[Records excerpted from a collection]
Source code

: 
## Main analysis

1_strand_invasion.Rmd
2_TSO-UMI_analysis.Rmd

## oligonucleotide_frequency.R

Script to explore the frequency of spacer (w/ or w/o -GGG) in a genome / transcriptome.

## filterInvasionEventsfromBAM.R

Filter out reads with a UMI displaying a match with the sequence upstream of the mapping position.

YOUR INSTRUCTIONS:
Taking the entries above, please repeat each one exactly.

SOLUTION TO THIS EXERCISE:
Source code

: 
## Main analysis

1_strand_invasion.Rmd
2_TSO-UMI_analysis.Rmd

## oligonucleotide_frequency.R

Script to explore the frequency of spacer (w/ or w/o -GGG) in a genome / transcriptome.

## filterInvasionEventsfromBAM.R

Filter out reads with a UMI displaying a match with the sequence upstream of the mapping position.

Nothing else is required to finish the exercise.